Some of my earliest memories are of Christmas with you there. You were always smiling, always handing out gifts, always laughing and joking with us all. You’re strength and bright spirit encouraged and warmed me, even as a child. Holidays, Birthday parties, family gatherings – there wasn’t anything that you missed if you could help it and we wouldn’t have been complete without you.
I never knew that you weren’t actually a blood relative until I was old enough to never care. Family that is chosen is the best and strongest kind. I’ve folded that lesson into my life so tightly, that I surround myself with sister-friends and other family by choice. You taught me that being true to yourself is so important that you have to do it – even if you have to find a new family to do it around.

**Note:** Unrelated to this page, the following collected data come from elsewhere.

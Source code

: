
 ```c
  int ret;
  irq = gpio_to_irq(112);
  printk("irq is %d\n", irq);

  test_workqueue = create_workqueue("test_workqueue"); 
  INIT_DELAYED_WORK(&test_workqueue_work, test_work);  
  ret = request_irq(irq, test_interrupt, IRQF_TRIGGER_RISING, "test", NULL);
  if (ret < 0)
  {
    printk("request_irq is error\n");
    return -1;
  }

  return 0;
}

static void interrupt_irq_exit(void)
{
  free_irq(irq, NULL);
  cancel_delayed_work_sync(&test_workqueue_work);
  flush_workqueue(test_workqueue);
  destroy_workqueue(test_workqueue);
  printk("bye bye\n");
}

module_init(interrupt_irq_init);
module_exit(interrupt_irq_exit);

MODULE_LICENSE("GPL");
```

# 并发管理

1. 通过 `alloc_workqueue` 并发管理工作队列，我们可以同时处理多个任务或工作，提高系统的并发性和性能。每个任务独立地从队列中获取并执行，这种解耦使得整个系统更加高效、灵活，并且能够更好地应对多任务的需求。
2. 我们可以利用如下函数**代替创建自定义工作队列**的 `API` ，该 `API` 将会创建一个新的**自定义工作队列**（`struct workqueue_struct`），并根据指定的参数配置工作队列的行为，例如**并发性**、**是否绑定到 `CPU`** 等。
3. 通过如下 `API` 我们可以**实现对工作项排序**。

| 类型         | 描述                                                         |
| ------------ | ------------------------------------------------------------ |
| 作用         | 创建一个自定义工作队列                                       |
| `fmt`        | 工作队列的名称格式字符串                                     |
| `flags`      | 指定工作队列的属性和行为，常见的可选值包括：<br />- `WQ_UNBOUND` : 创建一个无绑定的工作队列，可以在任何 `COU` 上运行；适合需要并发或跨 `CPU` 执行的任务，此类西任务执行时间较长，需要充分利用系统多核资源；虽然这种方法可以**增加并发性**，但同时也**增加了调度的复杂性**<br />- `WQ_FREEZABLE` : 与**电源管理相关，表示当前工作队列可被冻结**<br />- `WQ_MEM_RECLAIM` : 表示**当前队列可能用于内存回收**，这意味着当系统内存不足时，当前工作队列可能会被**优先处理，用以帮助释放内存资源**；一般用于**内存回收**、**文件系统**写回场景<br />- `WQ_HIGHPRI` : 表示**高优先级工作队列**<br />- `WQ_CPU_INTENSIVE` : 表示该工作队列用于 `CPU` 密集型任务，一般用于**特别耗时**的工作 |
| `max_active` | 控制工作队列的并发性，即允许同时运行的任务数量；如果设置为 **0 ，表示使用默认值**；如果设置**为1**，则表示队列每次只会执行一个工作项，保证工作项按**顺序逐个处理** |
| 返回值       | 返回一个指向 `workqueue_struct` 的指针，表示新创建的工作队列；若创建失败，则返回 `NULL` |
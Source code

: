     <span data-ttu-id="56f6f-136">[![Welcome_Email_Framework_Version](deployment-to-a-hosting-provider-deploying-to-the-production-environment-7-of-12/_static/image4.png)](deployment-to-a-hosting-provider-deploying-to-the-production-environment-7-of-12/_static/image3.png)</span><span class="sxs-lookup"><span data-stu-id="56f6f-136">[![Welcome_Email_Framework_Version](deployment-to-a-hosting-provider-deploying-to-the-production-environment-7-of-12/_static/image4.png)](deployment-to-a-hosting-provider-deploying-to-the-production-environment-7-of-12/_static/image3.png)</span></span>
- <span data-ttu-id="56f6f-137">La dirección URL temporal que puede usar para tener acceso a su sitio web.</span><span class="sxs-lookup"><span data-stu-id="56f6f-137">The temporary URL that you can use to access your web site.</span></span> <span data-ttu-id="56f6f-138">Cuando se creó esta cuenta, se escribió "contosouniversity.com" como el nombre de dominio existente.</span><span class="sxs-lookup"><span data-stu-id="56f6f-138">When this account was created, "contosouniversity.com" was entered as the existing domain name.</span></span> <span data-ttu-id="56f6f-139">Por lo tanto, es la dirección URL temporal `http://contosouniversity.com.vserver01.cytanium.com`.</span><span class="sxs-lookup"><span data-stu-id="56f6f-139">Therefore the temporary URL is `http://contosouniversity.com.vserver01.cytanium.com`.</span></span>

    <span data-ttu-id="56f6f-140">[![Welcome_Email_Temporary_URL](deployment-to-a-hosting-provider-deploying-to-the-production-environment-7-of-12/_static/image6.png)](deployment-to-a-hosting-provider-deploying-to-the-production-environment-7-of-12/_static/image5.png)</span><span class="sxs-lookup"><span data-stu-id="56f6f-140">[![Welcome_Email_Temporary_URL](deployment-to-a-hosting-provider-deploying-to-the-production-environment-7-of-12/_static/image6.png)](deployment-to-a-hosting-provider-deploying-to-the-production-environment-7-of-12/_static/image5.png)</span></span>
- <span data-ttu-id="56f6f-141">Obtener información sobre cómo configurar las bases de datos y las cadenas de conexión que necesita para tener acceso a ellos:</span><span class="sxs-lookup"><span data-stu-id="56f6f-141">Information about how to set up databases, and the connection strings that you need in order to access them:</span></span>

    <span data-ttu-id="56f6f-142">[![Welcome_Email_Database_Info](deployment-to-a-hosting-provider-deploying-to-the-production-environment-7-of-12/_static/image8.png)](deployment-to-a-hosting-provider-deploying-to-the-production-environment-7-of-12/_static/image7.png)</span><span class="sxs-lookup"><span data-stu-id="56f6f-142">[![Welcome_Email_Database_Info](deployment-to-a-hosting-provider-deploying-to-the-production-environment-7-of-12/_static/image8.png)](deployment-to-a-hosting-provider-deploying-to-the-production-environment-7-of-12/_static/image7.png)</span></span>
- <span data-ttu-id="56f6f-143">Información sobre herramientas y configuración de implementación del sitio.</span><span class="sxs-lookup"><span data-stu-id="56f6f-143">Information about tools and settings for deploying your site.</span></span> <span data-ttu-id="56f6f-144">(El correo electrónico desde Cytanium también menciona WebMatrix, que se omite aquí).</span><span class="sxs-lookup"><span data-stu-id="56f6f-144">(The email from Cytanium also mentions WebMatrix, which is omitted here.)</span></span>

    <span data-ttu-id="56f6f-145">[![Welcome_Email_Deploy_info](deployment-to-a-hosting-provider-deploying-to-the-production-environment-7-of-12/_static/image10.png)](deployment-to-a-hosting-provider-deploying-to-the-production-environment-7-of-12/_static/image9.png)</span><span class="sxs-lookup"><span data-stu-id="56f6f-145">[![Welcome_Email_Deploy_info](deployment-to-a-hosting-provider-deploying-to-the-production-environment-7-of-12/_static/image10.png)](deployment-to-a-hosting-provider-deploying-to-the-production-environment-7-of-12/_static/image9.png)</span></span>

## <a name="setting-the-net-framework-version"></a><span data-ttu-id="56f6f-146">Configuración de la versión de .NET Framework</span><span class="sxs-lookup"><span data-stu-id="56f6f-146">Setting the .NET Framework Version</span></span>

I wouldn’t be the voracious reader that I am today without you. All of the books – every event was celebrated with new books – that you gave me, that I still have, that I still read. I don’t believe in growing too old for books and of course, that’s because you would borrow any of my books to read whether they were adult or ya fiction.
Seven and a half years since that fateful diagnosis. The summer I graduated highschool was rife with turmoil. Losing my Big Mama suddenly was hard, losing you slowly was harder. You always fought it bravely – and in that you taught me more about true living than anyone else ever can – you would make light of it, you would let it be the dark, heavy, and scary reality that it was. You never tried to minimize what was happening to you. You never hid that you wished you could end it all, but still you fought on.
This last year has been one of the hardest as you moved from home to assisted living to a nursing home. We watched your condition worsen – drastically – all throughout the year. Yet you were always you. You never got separated from yourself like so many dementia patients – that’s the cruelty of your diagnosis – full awareness of what was happening to you and nothing to do about it.
You slowly couldn’t drive, couldn’t tie your shoes, couldn’t get dressed by yourself, couldn’t open doors, couldn’t feed yourself. Yet you were not your limitations. Inside of all of that, I always knew that I could sing an old hymn and you’d start humming along; I could play some music and you’d settle into the sounds.
You fought so bravely for the last several years. You were brave enough to let us see you struggle and brave enough to let us know that you didn’t want to fight anymore. Your best friend’s last plea came at Thanksgiving and she asked you to make it through the Holidays – she didn’t want to face a Christmas without you. And you didn’t let her down. My last plea was to be able to come home and see you, and you didn’t let me down. And finally, our last wish was for you to go home and find release. You didn’t let us down.
We love you, we miss you, we’re so proud to have been your family.